Reproduce the listing in full. Keep every character unchanged.

--- Records for this exercise Enclosed Below ---

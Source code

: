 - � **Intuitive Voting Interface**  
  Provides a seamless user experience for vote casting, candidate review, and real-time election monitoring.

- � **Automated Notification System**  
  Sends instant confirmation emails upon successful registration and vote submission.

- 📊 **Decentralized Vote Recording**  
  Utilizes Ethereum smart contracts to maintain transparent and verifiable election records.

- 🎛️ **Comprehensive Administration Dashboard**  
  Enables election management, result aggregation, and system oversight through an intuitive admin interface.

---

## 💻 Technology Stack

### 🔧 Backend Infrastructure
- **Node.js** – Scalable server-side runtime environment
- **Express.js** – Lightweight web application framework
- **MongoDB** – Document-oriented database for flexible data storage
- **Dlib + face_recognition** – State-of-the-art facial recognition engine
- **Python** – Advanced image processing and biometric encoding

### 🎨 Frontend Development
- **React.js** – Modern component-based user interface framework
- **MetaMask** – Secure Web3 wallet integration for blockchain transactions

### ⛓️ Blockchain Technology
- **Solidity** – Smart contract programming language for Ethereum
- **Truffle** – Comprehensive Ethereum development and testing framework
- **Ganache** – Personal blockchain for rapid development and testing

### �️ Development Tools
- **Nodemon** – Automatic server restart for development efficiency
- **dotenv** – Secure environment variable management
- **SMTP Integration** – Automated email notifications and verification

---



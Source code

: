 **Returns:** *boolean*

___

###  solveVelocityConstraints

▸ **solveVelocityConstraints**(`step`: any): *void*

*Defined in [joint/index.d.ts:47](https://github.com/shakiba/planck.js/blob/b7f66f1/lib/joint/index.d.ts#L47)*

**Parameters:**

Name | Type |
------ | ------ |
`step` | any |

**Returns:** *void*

--- End of Enclosed Records for this exercise ---

= Expected answer =
Source code

: - � **Intuitive Voting Interface**  
  Provides a seamless user experience for vote casting, candidate review, and real-time election monitoring.

- � **Automated Notification System**  
  Sends instant confirmation emails upon successful registration and vote submission.

- 📊 **Decentralized Vote Recording**  
  Utilizes Ethereum smart contracts to maintain transparent and verifiable election records.

- 🎛️ **Comprehensive Administration Dashboard**  
  Enables election management, result aggregation, and system oversight through an intuitive admin interface.

---

## 💻 Technology Stack

### 🔧 Backend Infrastructure
- **Node.js** – Scalable server-side runtime environment
- **Express.js** – Lightweight web application framework
- **MongoDB** – Document-oriented database for flexible data storage
- **Dlib + face_recognition** – State-of-the-art facial recognition engine
- **Python** – Advanced image processing and biometric encoding

### 🎨 Frontend Development
- **React.js** – Modern component-based user interface framework
- **MetaMask** – Secure Web3 wallet integration for blockchain transactions

### ⛓️ Blockchain Technology
- **Solidity** – Smart contract programming language for Ethereum
- **Truffle** – Comprehensive Ethereum development and testing framework
- **Ganache** – Personal blockchain for rapid development and testing

### �️ Development Tools
- **Nodemon** – Automatic server restart for development efficiency
- **dotenv** – Secure environment variable management
- **SMTP Integration** – Automated email notifications and verification

---



Source code

: **Returns:** *boolean*

___

###  solveVelocityConstraints

▸ **solveVelocityConstraints**(`step`: any): *void*

*Defined in [joint/index.d.ts:47](https://github.com/shakiba/planck.js/blob/b7f66f1/lib/joint/index.d.ts#L47)*

**Parameters:**

Name | Type |
------ | ------ |
`step` | any |

**Returns:** *void*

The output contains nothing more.